When compression triggers the summarizer is called with a formatted transcript of the turns being dropped. Three callable shapes are handled transparently:

  • Sync callable returning a string / Envelope / anything with .text() — called directly.
  • Agent — its __call__ already bridges async internally.
  • Plain async def summarize(prompt): ... — the returned coroutine is driven to completion (in a worker thread when called from inside an event loop, to avoid nested-loop errors).
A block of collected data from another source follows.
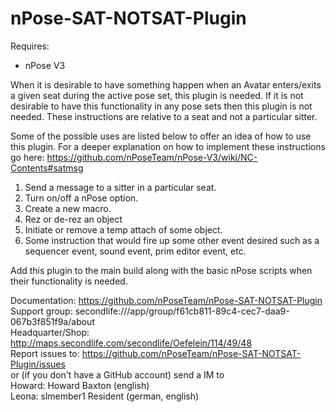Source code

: # nPose-SAT-NOTSAT-Plugin
Requires:
* nPose V3

When it is desirable to have something happen when an Avatar enters/exits a given seat during the active pose set, this plugin is needed.  If it is not desirable to have this functionality in any pose sets then this plugin is not needed.  These instructions are relative to a seat and not a particular sitter.

Some of the possible uses are listed below to offer an idea of how to use this plugin.  For a deeper explanation on how to implement these instructions go here: https://github.com/nPoseTeam/nPose-V3/wiki/NC-Contents#satmsg
1. Send a message to a sitter in a particular seat.
2. Turn on/off a nPose option.
3. Create a new macro.
4. Rez or de-rez an object
5. Initiate or remove a temp attach of some object.
6. Some instruction that would fire up some other event desired such as a sequencer event, sound event, prim editor event, etc.

Add this plugin to the main build along with the basic nPose scripts when their functionality is needed.

Documentation: https://github.com/nPoseTeam/nPose-SAT-NOTSAT-Plugin  
Support group: secondlife:///app/group/f61cb811-89c4-cec7-daa9-067b3f851f9a/about  
Headquarter/Shop: http://maps.secondlife.com/secondlife/Oefelein/114/49/48  
Report issues to: https://github.com/nPoseTeam/nPose-SAT-NOTSAT-Plugin/issues  
      or (if you don't have a GitHub account) send a IM to  
      Howard: Howard Baxton (english)  
      Leona: slmember1 Resident (german, english)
If the summarizer raises, compression falls back to keyword extraction — never silent garbage.

Create a Memory instance.

Parameters

strategy: "auto" — compress when token budget is exceeded (requires max_tokens to be set). "sliding" — compress by turn count regardless of max_tokens; does NOT require a token budget. "summary" — same trigger as "sliding" but uses the LLM summarizer instead of keyword extraction. "none" — no compression; only the hard max_turns cap applies. max_tokens: Token budget for strategy="auto". Ignored by "sliding" and "summary" (they compress by turn count). None with strategy="auto" disables compression entirely. max_turns: Hard cap on retained turns after compression runs. None disables the cap (unbounded history — only safe for short sessions). Default: :attr:_DEFAULT_MAX_TURNS (1000). store: Optional :class:~lazybridge.store.Store for persistent memory across sessions. summarizer: Callable used by strategy="summary" — typically an :class:~lazybridge.agent.Agent. See the class docstring for accepted shapes. summarizer_timeout: Deadline (seconds) applied to async summariser calls. On timeout the keyword-extraction fallback runs and a one-shot warning is emitted via :attr:_summarizer_warned. None disables the deadline. Default: 30 s.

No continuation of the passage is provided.